++++ Dataset records ++++

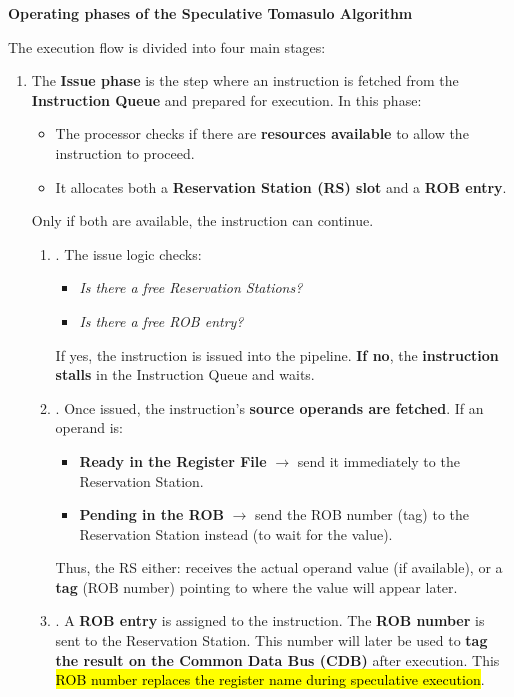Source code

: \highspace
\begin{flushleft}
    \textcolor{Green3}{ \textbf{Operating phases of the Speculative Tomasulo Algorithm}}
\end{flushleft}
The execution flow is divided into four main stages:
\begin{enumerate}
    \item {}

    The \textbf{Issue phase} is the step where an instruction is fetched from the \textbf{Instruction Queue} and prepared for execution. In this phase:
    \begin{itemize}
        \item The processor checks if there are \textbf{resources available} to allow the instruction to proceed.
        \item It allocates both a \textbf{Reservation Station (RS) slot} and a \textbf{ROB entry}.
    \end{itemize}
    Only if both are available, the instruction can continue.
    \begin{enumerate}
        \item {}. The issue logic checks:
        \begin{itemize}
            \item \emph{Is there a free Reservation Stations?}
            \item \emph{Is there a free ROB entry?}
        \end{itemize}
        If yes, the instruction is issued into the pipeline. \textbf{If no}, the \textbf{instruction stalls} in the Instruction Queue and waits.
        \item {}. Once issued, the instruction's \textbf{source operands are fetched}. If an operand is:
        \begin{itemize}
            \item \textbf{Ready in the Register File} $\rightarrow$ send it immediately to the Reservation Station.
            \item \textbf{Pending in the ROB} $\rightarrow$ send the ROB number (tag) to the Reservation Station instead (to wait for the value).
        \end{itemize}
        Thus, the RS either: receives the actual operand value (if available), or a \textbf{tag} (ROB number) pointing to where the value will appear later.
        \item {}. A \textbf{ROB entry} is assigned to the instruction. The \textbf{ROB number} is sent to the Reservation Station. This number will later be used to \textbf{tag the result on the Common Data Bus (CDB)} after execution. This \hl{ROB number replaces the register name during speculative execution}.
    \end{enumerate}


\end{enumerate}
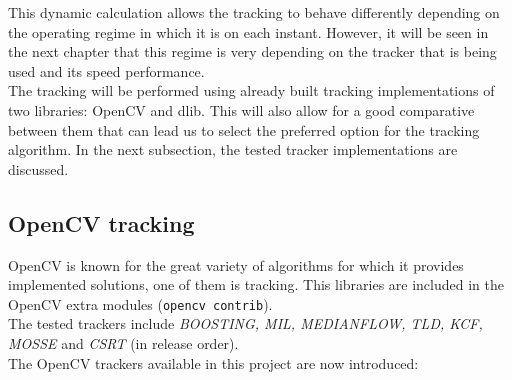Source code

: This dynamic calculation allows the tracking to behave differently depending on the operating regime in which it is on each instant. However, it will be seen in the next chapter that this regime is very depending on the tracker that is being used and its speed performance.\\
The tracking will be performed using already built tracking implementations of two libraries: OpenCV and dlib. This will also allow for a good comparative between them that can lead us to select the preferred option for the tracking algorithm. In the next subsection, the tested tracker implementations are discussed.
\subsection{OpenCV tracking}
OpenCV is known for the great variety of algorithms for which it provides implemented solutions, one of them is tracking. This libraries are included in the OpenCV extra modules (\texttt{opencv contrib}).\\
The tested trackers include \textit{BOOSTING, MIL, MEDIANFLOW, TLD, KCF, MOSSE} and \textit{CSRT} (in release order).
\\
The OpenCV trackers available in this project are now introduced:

++++
++++ Dataset records ++++

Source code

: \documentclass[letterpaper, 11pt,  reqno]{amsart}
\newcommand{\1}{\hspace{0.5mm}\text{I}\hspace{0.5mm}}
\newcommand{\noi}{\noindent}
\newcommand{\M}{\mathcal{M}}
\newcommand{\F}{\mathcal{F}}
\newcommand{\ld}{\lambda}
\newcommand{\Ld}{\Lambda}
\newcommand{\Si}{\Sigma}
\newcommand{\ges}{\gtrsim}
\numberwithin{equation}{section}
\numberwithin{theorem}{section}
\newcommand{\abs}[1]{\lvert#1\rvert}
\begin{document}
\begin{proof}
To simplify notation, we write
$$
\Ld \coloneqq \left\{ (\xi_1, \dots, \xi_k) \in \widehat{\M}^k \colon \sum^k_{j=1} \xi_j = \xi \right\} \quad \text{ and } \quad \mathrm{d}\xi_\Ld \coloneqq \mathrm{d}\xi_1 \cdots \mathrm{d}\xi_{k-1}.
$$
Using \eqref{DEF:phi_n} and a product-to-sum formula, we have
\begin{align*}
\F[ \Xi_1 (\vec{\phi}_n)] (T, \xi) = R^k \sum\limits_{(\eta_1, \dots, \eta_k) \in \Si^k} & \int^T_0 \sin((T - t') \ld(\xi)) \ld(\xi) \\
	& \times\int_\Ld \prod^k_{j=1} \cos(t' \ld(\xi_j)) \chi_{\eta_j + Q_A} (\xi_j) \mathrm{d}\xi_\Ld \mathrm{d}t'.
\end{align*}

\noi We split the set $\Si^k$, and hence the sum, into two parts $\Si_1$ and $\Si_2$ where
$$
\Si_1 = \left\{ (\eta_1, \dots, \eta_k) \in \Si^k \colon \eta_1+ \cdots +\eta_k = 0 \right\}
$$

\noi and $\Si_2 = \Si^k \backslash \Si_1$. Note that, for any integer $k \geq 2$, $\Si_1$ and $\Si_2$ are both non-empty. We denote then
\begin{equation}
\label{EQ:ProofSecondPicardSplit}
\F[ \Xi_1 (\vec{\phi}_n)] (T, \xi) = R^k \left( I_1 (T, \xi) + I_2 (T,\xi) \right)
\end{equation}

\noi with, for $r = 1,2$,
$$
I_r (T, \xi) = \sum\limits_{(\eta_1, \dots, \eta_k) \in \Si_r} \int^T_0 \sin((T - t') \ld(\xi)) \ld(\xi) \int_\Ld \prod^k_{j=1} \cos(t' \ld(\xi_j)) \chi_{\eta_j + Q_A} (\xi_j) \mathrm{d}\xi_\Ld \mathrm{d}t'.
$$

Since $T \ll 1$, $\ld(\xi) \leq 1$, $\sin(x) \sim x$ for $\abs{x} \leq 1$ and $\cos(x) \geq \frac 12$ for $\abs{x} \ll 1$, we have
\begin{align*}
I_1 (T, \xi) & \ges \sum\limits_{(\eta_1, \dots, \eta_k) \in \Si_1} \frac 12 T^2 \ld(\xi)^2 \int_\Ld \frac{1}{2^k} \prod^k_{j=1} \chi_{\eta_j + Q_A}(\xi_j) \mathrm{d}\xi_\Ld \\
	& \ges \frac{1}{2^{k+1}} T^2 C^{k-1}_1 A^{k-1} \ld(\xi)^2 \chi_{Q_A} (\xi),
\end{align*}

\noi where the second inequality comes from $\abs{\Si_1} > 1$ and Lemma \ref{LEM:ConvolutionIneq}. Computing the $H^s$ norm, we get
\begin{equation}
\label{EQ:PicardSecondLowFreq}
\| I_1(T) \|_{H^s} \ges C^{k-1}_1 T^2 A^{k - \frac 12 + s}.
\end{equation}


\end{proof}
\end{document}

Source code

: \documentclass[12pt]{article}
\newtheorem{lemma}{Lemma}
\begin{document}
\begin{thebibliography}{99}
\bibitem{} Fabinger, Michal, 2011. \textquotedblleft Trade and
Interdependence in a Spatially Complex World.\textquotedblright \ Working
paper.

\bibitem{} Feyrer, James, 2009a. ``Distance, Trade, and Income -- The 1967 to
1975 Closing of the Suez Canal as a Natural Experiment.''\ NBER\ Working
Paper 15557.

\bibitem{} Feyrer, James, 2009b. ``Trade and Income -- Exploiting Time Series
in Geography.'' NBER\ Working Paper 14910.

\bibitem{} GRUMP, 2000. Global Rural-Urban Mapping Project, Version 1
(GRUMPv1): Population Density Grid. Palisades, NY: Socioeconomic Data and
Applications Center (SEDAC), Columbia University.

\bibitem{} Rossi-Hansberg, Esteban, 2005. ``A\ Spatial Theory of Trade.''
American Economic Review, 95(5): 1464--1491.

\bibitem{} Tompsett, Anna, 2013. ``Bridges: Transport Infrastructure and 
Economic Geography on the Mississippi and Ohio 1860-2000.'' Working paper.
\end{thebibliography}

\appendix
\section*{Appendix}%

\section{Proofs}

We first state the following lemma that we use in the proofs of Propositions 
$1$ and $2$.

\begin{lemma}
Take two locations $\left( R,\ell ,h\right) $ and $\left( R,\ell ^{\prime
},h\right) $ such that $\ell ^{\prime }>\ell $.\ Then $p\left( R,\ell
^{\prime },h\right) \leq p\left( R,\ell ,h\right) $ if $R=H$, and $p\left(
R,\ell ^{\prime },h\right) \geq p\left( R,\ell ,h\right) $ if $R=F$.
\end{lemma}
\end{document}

++++
++++ Dataset records ++++

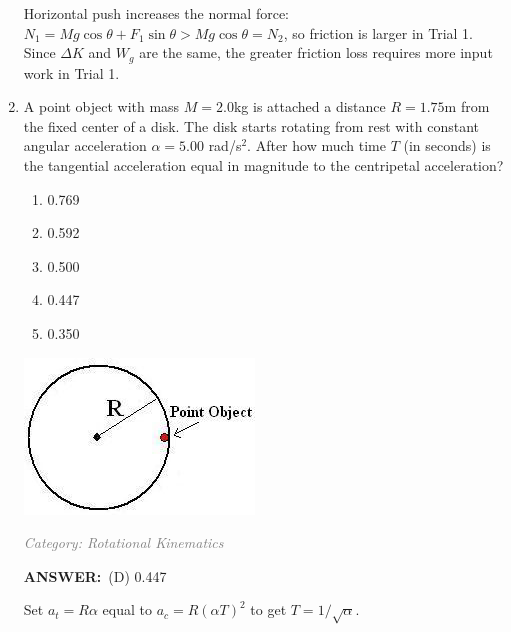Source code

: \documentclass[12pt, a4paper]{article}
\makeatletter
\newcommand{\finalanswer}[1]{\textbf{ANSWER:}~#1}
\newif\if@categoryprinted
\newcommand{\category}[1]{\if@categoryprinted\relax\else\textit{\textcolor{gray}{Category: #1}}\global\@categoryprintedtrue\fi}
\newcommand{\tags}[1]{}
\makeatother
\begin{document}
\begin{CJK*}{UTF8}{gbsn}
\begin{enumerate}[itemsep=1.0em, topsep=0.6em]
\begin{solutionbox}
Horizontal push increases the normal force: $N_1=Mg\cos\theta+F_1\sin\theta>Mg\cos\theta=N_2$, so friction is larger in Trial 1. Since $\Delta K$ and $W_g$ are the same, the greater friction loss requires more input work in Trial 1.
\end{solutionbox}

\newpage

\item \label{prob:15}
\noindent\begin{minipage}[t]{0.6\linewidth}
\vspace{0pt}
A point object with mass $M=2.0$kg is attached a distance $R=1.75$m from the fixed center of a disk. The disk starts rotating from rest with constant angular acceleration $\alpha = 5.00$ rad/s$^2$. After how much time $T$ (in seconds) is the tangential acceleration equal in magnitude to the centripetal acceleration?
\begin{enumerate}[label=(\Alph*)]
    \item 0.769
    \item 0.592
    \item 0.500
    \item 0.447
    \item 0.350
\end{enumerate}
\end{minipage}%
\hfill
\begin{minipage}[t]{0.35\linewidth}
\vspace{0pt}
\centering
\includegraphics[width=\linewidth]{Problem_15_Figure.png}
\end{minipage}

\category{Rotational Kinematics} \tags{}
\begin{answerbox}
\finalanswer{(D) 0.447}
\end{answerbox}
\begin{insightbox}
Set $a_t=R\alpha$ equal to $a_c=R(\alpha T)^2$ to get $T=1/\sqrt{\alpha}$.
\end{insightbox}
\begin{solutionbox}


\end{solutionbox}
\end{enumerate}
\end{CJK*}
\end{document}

++++

*Brief*:
In the listing above, find the line with "We denote then" and the line with "I_1 (T, \xi) &"; output exactly those lines and all lines between them.

*Task output*:
\noi and $\Si_2 = \Si^k \backslash \Si_1$. Note that, for any integer $k \geq 2$, $\Si_1$ and $\Si_2$ are both non-empty. We denote then
\begin{equation}
\label{EQ:ProofSecondPicardSplit}
\F[ \Xi_1 (\vec{\phi}_n)] (T, \xi) = R^k \left( I_1 (T, \xi) + I_2 (T,\xi) \right)
\end{equation}

\noi with, for $r = 1,2$,
$$
I_r (T, \xi) = \sum\limits_{(\eta_1, \dots, \eta_k) \in \Si_r} \int^T_0 \sin((T - t') \ld(\xi)) \ld(\xi) \int_\Ld \prod^k_{j=1} \cos(t' \ld(\xi_j)) \chi_{\eta_j + Q_A} (\xi_j) \mathrm{d}\xi_\Ld \mathrm{d}t'.
$$

Since $T \ll 1$, $\ld(\xi) \leq 1$, $\sin(x) \sim x$ for $\abs{x} \leq 1$ and $\cos(x) \geq \frac 12$ for $\abs{x} \ll 1$, we have
\begin{align*}
I_1 (T, \xi) & \ges \sum\limits_{(\eta_1, \dots, \eta_k) \in \Si_1} \frac 12 T^2 \ld(\xi)^2 \int_\Ld \frac{1}{2^k} \prod^k_{j=1} \chi_{\eta_j + Q_A}(\xi_j) \mathrm{d}\xi_\Ld \\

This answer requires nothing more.